§ ENTRIES SHOWN
◆ ◆ ◆ ◆ ◆

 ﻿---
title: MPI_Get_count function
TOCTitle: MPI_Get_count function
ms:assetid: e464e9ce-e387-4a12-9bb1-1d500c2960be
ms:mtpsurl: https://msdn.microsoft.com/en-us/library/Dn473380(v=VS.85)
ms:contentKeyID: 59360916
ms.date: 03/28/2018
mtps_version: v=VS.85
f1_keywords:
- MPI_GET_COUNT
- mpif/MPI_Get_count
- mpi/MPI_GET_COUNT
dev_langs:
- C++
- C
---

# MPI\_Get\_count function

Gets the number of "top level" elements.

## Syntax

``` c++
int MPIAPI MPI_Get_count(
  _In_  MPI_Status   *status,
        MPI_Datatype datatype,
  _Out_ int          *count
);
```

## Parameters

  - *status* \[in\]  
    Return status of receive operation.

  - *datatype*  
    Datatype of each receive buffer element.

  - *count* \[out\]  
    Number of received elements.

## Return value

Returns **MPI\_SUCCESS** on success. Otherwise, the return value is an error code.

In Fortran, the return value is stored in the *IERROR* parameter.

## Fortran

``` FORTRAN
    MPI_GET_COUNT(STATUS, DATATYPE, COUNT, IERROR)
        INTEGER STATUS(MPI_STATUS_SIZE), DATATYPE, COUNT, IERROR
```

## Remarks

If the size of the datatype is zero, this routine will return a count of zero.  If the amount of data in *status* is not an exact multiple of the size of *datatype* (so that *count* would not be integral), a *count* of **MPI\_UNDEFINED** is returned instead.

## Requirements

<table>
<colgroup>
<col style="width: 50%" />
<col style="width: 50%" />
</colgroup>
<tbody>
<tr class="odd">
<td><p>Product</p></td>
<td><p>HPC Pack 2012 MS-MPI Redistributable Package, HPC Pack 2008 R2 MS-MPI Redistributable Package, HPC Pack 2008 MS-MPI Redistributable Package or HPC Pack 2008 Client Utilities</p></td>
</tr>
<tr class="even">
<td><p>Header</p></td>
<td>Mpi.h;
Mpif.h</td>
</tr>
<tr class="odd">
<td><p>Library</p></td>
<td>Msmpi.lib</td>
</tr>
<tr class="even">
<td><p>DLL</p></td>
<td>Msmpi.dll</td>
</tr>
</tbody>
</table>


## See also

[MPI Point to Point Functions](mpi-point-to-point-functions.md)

◆ ◆ ◆ ◆ ◆

§ EXERCISE
All that is wanted is the lines from the one containing "<td><p>DLL</p></td>" through the last line of the records, restated word for word.

§ FINAL ANSWER
<td><p>DLL</p></td>
<td>Msmpi.dll</td>
</tr>
</tbody>
</table>


## See also

[MPI Point to Point Functions](mpi-point-to-point-functions.md)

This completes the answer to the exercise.